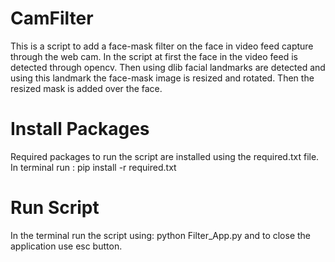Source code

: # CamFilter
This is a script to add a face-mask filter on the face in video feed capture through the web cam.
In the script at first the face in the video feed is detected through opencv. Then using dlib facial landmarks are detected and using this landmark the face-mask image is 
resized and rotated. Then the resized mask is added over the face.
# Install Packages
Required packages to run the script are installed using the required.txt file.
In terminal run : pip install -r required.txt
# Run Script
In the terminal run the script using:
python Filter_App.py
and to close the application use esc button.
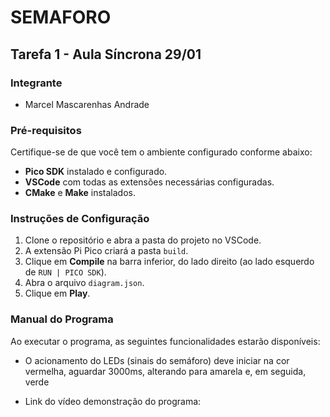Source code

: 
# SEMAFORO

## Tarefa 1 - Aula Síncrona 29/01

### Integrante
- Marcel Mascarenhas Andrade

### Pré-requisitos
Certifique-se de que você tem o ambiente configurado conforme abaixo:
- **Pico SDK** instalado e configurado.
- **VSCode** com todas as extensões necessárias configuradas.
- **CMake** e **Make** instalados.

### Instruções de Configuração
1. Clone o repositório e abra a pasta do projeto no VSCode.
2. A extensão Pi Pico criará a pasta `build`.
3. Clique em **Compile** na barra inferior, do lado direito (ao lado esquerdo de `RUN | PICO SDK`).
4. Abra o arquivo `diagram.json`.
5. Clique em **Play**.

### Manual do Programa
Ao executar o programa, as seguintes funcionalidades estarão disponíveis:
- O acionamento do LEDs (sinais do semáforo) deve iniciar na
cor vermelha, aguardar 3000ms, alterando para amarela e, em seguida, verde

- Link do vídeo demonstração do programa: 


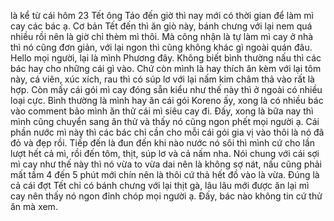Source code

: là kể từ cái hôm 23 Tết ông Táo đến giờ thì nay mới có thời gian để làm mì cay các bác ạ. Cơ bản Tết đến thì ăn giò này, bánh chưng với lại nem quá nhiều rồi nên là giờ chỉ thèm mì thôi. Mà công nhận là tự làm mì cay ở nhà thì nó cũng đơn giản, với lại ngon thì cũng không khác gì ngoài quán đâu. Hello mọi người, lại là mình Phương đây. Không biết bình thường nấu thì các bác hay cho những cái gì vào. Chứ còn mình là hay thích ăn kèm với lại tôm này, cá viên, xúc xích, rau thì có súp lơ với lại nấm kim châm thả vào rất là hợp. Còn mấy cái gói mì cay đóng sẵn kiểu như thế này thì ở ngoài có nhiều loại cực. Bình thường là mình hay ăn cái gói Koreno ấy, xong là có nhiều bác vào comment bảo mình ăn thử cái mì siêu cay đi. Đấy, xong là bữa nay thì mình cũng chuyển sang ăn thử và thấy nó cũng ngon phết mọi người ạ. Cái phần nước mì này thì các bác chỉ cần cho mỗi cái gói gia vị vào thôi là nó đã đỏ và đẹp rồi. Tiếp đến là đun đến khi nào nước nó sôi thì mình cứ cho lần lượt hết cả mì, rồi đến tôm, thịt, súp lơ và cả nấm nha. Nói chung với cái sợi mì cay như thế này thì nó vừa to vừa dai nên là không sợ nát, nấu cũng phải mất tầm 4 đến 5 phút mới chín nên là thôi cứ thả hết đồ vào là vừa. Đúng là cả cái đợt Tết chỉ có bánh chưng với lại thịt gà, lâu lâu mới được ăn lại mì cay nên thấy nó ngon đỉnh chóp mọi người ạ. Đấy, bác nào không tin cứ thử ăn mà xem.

:::

• INSTRUCTIONS FOR THE TASK: Print exactly the lines above that run from the one with "In the script" down to the one with "### Pré-requisitos", and omit the pictures.

• TASK OUTPUT:
In the script at first the face in the video feed is detected through opencv. Then using dlib facial landmarks are detected and using this landmark the face-mask image is 
resized and rotated. Then the resized mask is added over the face.
# Install Packages
Required packages to run the script are installed using the required.txt file.
In terminal run : pip install -r required.txt
# Run Script
In the terminal run the script using:
python Filter_App.py
and to close the application use esc button.
Source code

: 
# SEMAFORO

## Tarefa 1 - Aula Síncrona 29/01

### Integrante
- Marcel Mascarenhas Andrade

### Pré-requisitos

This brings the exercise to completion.